*Exercise aim*: Report each line of the data that has "itemize" somewhere in it.

(Saved entries)
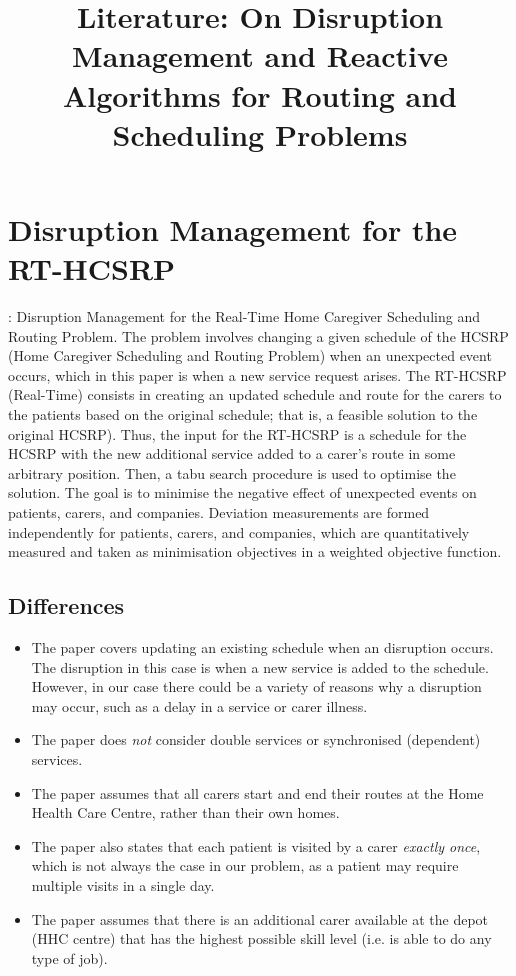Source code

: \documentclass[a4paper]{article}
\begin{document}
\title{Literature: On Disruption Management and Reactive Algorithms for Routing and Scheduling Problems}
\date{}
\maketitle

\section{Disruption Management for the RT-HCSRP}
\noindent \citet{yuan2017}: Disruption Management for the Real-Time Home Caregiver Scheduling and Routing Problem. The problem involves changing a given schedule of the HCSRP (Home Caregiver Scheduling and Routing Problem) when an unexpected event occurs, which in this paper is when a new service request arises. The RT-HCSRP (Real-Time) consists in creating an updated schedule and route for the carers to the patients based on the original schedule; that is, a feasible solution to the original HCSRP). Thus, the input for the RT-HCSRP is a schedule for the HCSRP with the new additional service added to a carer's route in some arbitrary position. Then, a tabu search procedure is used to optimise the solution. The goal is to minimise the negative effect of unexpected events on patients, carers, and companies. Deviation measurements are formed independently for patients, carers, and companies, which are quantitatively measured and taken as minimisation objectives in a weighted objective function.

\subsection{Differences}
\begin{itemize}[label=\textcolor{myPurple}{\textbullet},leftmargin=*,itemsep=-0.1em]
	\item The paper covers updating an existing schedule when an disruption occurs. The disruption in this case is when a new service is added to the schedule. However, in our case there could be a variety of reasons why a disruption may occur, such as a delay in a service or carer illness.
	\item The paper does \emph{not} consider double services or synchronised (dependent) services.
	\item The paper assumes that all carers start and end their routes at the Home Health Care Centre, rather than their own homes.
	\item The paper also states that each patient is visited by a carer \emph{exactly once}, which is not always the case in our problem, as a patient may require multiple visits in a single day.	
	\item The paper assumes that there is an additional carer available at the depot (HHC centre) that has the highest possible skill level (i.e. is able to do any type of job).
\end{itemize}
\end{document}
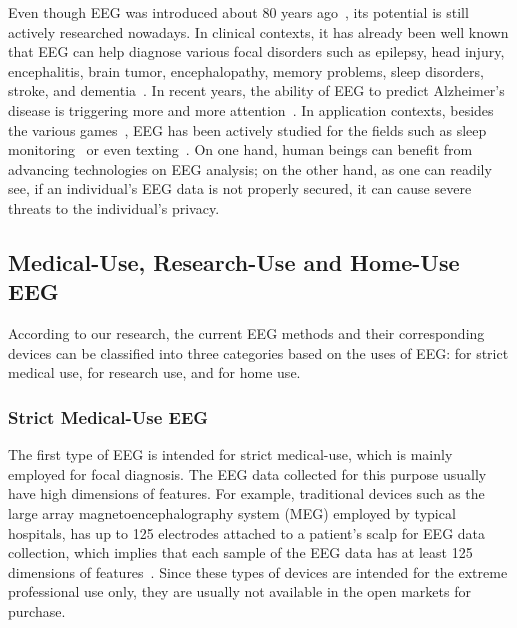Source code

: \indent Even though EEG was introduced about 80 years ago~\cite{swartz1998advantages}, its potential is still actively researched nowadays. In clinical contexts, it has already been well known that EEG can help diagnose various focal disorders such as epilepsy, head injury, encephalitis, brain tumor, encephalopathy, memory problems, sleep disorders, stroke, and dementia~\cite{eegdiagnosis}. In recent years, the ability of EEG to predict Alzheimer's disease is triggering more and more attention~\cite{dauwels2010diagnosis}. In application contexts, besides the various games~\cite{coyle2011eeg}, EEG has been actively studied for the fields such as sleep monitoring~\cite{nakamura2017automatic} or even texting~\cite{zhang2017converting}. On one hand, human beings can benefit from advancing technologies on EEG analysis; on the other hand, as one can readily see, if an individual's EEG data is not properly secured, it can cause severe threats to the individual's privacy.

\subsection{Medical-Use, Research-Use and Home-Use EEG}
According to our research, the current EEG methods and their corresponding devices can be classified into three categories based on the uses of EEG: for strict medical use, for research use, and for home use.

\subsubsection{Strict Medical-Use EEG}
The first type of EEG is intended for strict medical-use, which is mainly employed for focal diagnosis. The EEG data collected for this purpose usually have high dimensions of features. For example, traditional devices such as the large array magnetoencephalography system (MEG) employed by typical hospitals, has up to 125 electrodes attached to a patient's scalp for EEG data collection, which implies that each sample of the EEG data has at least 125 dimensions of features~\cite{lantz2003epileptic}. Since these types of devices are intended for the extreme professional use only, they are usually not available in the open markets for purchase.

---

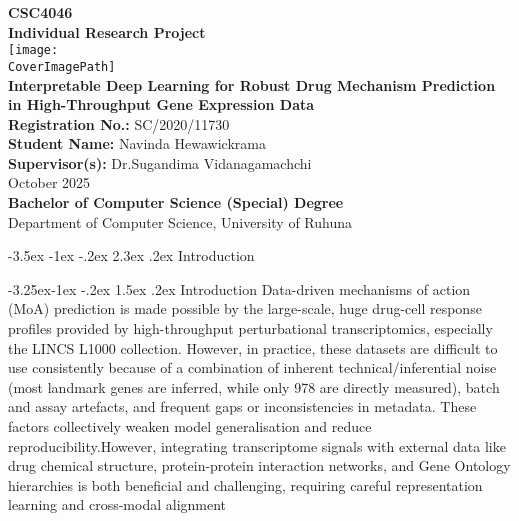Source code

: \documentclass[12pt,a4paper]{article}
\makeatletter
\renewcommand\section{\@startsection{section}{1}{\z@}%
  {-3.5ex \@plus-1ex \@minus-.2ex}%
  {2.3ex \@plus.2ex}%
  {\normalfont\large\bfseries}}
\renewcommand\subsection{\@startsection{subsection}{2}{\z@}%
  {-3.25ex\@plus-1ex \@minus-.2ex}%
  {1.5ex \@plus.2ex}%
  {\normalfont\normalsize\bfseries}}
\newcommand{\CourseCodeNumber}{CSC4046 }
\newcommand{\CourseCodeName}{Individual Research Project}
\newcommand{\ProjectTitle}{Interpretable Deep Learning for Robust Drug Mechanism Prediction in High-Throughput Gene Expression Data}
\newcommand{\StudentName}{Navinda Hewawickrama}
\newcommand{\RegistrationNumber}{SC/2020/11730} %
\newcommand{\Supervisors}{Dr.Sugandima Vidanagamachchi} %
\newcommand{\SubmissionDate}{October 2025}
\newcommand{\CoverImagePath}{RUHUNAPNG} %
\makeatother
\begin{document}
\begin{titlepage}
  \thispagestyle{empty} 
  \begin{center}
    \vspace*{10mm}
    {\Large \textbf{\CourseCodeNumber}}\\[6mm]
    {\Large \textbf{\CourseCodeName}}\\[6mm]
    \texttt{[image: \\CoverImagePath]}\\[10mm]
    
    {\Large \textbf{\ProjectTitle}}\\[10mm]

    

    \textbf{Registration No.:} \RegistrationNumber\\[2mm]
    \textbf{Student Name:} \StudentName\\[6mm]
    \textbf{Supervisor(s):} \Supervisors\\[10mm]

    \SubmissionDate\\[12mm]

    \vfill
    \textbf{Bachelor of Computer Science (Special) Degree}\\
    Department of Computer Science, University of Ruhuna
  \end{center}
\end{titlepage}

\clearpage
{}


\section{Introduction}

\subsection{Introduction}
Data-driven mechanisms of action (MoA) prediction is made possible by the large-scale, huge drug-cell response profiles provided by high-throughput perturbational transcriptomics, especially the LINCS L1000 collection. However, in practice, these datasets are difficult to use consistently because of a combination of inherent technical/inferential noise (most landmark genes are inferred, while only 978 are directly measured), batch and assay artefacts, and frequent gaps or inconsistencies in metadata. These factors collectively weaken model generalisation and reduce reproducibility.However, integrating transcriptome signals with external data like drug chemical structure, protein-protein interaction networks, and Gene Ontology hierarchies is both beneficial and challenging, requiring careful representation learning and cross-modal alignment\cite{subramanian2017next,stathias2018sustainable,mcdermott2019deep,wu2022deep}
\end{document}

--

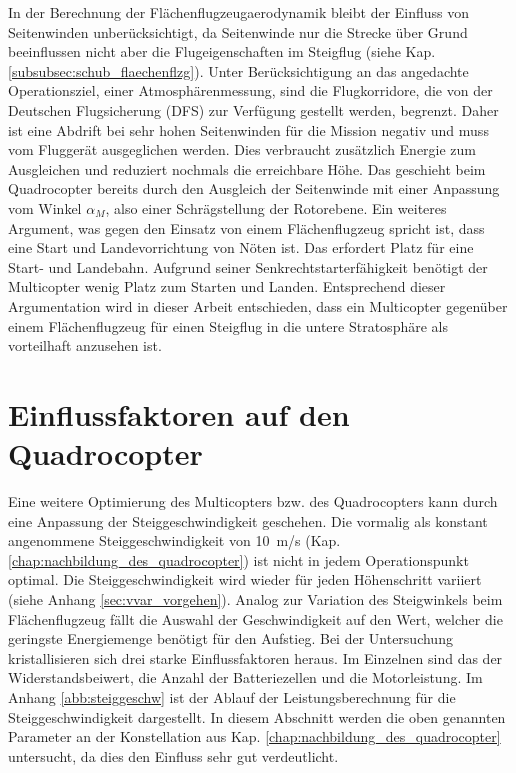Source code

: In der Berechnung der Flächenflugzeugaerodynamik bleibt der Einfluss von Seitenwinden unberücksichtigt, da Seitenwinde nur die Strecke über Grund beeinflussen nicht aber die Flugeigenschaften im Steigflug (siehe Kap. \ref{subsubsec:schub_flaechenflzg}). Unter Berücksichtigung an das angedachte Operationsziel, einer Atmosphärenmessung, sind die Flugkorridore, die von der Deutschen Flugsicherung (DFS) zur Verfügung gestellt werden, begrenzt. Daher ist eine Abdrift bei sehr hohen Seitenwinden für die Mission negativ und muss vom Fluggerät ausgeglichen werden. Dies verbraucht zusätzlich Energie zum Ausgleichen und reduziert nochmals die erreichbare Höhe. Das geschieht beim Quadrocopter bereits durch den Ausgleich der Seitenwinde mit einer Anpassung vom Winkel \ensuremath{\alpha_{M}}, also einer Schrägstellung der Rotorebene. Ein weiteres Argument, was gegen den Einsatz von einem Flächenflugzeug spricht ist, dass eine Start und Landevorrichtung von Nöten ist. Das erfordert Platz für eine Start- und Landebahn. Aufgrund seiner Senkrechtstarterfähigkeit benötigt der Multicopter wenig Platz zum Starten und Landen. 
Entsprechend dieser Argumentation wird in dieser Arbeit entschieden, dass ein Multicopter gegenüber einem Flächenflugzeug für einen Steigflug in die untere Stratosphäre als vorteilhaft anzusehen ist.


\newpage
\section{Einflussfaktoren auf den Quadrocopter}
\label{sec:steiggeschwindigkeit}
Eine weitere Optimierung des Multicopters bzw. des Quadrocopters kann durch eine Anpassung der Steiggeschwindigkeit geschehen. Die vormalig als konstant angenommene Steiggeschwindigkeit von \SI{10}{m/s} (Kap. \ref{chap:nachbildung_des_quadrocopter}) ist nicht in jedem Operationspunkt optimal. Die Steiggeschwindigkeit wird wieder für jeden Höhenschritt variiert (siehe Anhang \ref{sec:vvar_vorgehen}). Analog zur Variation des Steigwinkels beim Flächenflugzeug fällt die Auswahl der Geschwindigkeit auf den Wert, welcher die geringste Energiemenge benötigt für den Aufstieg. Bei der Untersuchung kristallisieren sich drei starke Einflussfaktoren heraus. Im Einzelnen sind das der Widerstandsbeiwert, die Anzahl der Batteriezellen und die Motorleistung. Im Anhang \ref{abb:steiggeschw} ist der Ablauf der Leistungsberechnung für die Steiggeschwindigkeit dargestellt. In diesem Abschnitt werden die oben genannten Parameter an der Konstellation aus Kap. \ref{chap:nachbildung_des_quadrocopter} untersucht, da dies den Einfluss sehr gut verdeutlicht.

*Exercise response*:
\begin{itemize}[label=\textcolor{myPurple}{\textbullet},leftmargin=*,itemsep=-0.1em]
\end{itemize}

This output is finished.